* **Source material**:
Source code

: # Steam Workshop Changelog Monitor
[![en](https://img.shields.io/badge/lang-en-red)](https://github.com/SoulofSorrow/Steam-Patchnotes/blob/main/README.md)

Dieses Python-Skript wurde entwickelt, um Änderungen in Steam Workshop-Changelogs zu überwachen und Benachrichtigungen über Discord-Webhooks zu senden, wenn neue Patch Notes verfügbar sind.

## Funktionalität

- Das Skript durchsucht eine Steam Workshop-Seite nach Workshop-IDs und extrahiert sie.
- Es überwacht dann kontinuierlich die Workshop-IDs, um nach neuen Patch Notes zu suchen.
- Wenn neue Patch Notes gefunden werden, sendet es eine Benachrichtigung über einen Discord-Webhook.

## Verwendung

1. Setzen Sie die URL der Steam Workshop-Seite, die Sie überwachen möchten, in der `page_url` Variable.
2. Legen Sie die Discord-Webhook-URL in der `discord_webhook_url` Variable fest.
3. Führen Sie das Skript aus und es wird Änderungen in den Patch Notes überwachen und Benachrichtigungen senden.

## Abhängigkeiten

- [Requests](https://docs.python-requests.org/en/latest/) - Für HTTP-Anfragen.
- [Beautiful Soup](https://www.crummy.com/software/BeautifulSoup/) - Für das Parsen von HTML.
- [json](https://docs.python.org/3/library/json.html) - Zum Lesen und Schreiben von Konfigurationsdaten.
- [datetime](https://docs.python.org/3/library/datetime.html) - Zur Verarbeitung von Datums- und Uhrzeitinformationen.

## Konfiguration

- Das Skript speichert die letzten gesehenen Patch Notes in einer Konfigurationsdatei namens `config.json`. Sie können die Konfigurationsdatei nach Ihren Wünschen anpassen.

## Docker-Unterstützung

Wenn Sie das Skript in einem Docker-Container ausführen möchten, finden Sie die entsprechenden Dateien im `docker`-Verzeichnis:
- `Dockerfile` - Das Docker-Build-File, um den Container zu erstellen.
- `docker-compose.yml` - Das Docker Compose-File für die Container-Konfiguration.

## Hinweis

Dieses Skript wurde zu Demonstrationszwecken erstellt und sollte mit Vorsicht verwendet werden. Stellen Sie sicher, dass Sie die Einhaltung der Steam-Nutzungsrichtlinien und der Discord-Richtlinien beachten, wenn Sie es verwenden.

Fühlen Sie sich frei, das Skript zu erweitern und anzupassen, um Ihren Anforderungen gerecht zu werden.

* **Task prompt**:
Return only the lines above that run from the opening line through the line containing "2. Legen Sie", exactly as written.

* **Expected answer**:
Source code

: # Steam Workshop Changelog Monitor
[![en](https://img.shields.io/badge/lang-en-red)](https://github.com/SoulofSorrow/Steam-Patchnotes/blob/main/README.md)

Dieses Python-Skript wurde entwickelt, um Änderungen in Steam Workshop-Changelogs zu überwachen und Benachrichtigungen über Discord-Webhooks zu senden, wenn neue Patch Notes verfügbar sind.

## Funktionalität

- Das Skript durchsucht eine Steam Workshop-Seite nach Workshop-IDs und extrahiert sie.
- Es überwacht dann kontinuierlich die Workshop-IDs, um nach neuen Patch Notes zu suchen.
- Wenn neue Patch Notes gefunden werden, sendet es eine Benachrichtigung über einen Discord-Webhook.

## Verwendung

1. Setzen Sie die URL der Steam Workshop-Seite, die Sie überwachen möchten, in der `page_url` Variable.
2. Legen Sie die Discord-Webhook-URL in der `discord_webhook_url` Variable fest.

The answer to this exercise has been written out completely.